» **What the task requires**:
The output should be every line below that includes the word "type".

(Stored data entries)
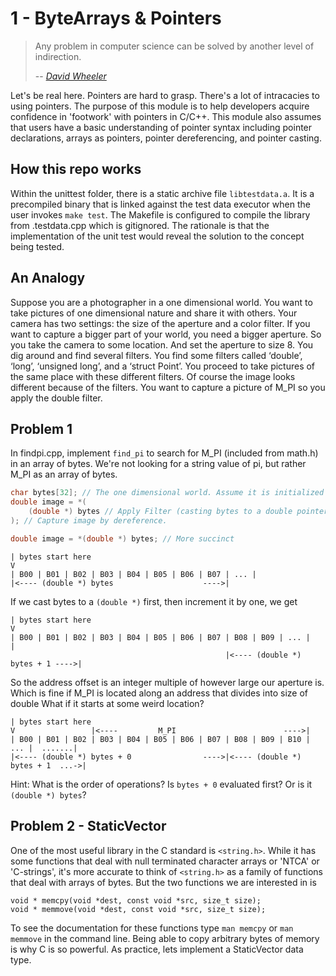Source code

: # 1 - ByteArrays & Pointers


> Any problem in computer science can be solved by another level of indirection.
>
> -- <cite>[David Wheeler][1]</cite>

[1]: http://bwlampson.site/Slides/TuringLecture.htm

Let's be real here. Pointers are hard to grasp. There's a lot of intracacies to
using pointers. The purpose of this module is to help developers acquire confidence
in 'footwork' with pointers in C/C++. This module also assumes that users have a
basic understanding of pointer syntax including pointer declarations, arrays
as pointers, pointer dereferencing, and pointer casting.

## How this repo works

Within the unittest folder, there is a static archive file `libtestdata.a`. It
is a precompiled binary that is linked against the test data executor when the
user invokes `make test`. The Makefile is configured to compile the library from
.testdata.cpp which is gitignored. The rationale is that the implementation of
the unit test would reveal the solution to the concept being tested.

## An Analogy

Suppose you are a photographer in a one dimensional world. You want to take 
pictures of one dimensional nature and share it with others. Your camera has two
settings: the size of the aperture and a color filter. If you 
want to capture a bigger part of your world, you need a bigger aperture. So you 
take the camera to some location. And set the aperture to size 8. You dig around 
and find several filters. You find some filters called ‘double’, ‘long’, 
‘unsigned long’, and a ‘struct Point’. You proceed to take pictures of the same
place with these different filters. Of course the image looks different because 
of the filters. You want to capture a picture of M_PI so you apply the double
filter.

## Problem 1
In findpi.cpp, implement `find_pi` to search for M_PI (included from math.h) in
an array of bytes. We're not looking for a string value of pi, but rather 
M_PI as an array of bytes.

```C
char bytes[32]; // The one dimensional world. Assume it is initialized with M_PI somewhere
double image = *( 
    (double *) bytes // Apply Filter (casting bytes to a double pointer)
); // Capture image by dereference.

double image = *(double *) bytes; // More succinct
```
```
| bytes start here
V
| B00 | B01 | B02 | B03 | B04 | B05 | B06 | B07 | ... |
|<---- (double *) bytes                    ---->|
```

If we cast bytes to a `(double *)` first, then increment it by one, we get

```
| bytes start here
V
| B00 | B01 | B02 | B03 | B04 | B05 | B06 | B07 | B08 | B09 | ... |              |
                                                |<---- (double *) bytes + 1 ---->|
```

So the address offset is an integer multiple of however large our aperture is.
Which is fine if M_PI is located along an address that divides into size of double
What if it starts at some weird location?

```
| bytes start here
V                 |<----         M_PI                        ---->|
| B00 | B01 | B02 | B03 | B04 | B05 | B06 | B07 | B08 | B09 | B10 | ... |  .......|
|<---- (double *) bytes + 0                ---->|<---- (double *) bytes + 1  ...->|
```

Hint: What is the order of operations? Is `bytes + 0` evaluated first? Or is it `(double *) bytes`?

## Problem 2 - StaticVector
One of the most useful library in the C standard is `<string.h>`. While it has
some functions that deal with null terminated character arrays or 'NTCA' or 'C-strings',
it's more accurate to think of `<string.h>` as a family of functions that deal
with arrays of bytes. But the two functions we are interested in is

```
void * memcpy(void *dest, const void *src, size_t size);
void * memmove(void *dest, const void *src, size_t size);
```

To see the documentation for these functions type `man memcpy` or `man memmove` 
in the command line. Being able to copy arbitrary bytes of memory is why C is
so powerful. As practice, lets implement a StaticVector data type.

» **Output for this task**:
To see the documentation for these functions type `man memcpy` or `man memmove` 
so powerful. As practice, lets implement a StaticVector data type.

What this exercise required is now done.